#### [THE TASK]
Omit the pictures and return every entry exactly as written.

#### [DATA TO PROCESS]
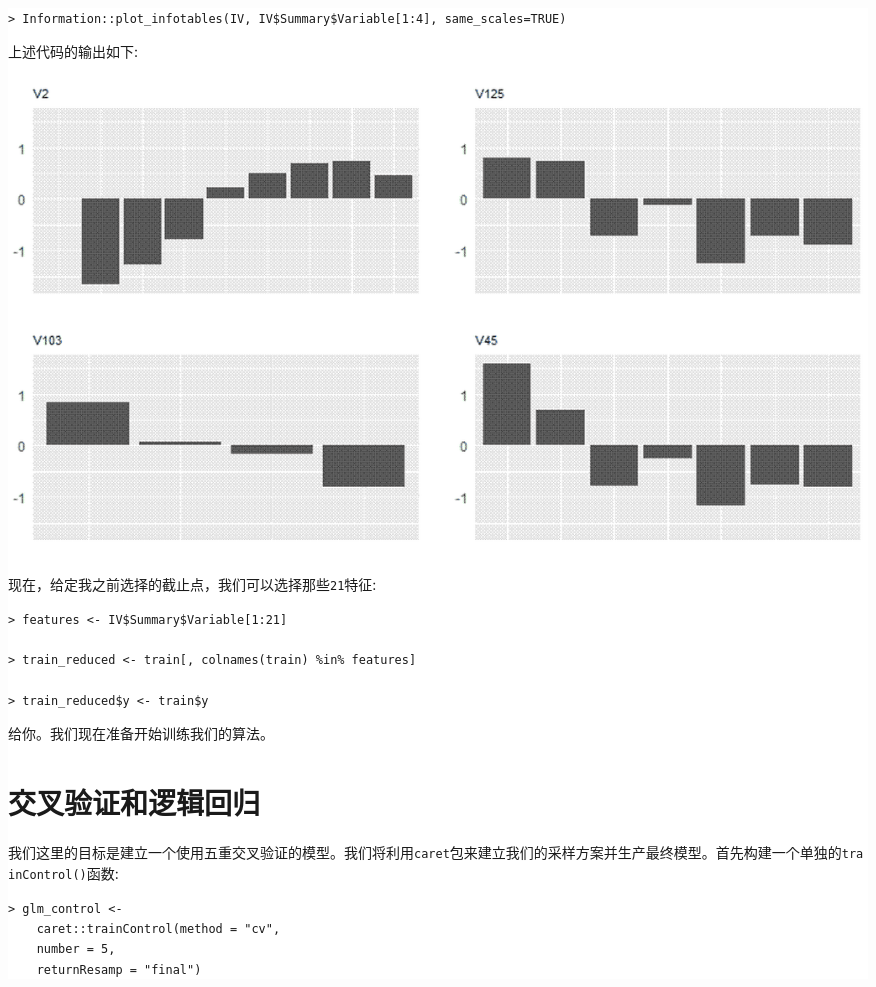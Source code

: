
 ```
> Information::plot_infotables(IV, IV$Summary$Variable[1:4], same_scales=TRUE)
```

上述代码的输出如下:

![](img/e5288192-940c-4b69-9492-be4b5f2643a0.png)

现在，给定我之前选择的截止点，我们可以选择那些`21`特征:

```
> features <- IV$Summary$Variable[1:21]

> train_reduced <- train[, colnames(train) %in% features]

> train_reduced$y <- train$y
```

给你。我们现在准备开始训练我们的算法。

<title>Cross-validation and logistic regression</title>  

# 交叉验证和逻辑回归

我们这里的目标是建立一个使用五重交叉验证的模型。我们将利用`caret`包来建立我们的采样方案并生产最终模型。首先构建一个单独的`trainControl()`函数:

```
> glm_control <-
    caret::trainControl(method = "cv",
    number = 5,
    returnResamp = "final")
```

#### [PROBLEM SOLUTION]
Source code

:
 ```
> Information::plot_infotables(IV, IV$Summary$Variable[1:4], same_scales=TRUE)
```

上述代码的输出如下:

![](img/e5288192-940c-4b69-9492-be4b5f2643a0.png)

现在，给定我之前选择的截止点，我们可以选择那些`21`特征:

```
> features <- IV$Summary$Variable[1:21]

> train_reduced <- train[, colnames(train) %in% features]

> train_reduced$y <- train$y
```

给你。我们现在准备开始训练我们的算法。

<title>Cross-validation and logistic regression</title>  

# 交叉验证和逻辑回归

我们这里的目标是建立一个使用五重交叉验证的模型。我们将利用`caret`包来建立我们的采样方案并生产最终模型。首先构建一个单独的`trainControl()`函数:

```
> glm_control <-
    caret::trainControl(method = "cv",
    number = 5,
    returnResamp = "final")
```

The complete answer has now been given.